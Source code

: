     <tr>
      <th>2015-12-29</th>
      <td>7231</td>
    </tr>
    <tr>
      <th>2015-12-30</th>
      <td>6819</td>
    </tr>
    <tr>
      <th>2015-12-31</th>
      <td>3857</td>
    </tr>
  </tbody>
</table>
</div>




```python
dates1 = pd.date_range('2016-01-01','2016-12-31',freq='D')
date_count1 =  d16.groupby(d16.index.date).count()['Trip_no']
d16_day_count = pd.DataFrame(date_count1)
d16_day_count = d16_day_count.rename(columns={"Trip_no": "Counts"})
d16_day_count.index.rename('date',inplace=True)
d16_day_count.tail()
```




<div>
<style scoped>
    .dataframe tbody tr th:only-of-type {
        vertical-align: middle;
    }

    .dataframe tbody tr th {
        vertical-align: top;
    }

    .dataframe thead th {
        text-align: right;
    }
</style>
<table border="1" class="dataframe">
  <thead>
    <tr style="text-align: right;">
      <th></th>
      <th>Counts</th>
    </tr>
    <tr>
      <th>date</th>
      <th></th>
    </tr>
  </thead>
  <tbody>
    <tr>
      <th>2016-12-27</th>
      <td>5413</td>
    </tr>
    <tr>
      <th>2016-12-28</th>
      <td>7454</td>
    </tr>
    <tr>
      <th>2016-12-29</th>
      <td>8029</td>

---

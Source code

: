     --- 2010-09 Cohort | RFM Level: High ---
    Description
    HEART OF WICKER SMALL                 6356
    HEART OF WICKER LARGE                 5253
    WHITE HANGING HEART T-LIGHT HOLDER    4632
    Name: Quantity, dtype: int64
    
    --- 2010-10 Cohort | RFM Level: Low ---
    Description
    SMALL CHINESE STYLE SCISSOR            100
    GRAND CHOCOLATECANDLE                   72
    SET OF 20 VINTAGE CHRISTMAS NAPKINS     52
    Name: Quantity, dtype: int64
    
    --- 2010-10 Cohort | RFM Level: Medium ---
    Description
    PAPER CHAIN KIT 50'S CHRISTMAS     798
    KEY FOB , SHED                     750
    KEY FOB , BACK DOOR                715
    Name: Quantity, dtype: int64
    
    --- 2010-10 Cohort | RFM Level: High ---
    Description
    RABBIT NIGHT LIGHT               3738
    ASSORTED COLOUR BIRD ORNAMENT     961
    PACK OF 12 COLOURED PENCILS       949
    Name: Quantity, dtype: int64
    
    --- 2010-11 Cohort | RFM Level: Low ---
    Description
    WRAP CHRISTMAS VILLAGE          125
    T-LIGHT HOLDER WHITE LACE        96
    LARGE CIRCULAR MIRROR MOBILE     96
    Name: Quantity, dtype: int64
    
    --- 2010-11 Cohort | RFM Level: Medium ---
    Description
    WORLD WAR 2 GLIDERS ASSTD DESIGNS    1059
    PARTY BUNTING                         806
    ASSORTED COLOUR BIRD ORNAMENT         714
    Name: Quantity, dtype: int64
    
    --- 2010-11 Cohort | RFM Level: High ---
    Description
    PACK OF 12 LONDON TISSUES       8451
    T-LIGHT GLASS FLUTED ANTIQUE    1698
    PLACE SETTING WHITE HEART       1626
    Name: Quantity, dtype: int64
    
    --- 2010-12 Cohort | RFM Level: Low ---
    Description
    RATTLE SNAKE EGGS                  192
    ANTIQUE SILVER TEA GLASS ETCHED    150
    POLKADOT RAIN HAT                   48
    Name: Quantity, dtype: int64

- **What you should do**: The lines you need are those with the word "GLASS"; list them from the entries.

- **Written solution**:
    T-LIGHT GLASS FLUTED ANTIQUE    1698
    ANTIQUE SILVER TEA GLASS ETCHED    150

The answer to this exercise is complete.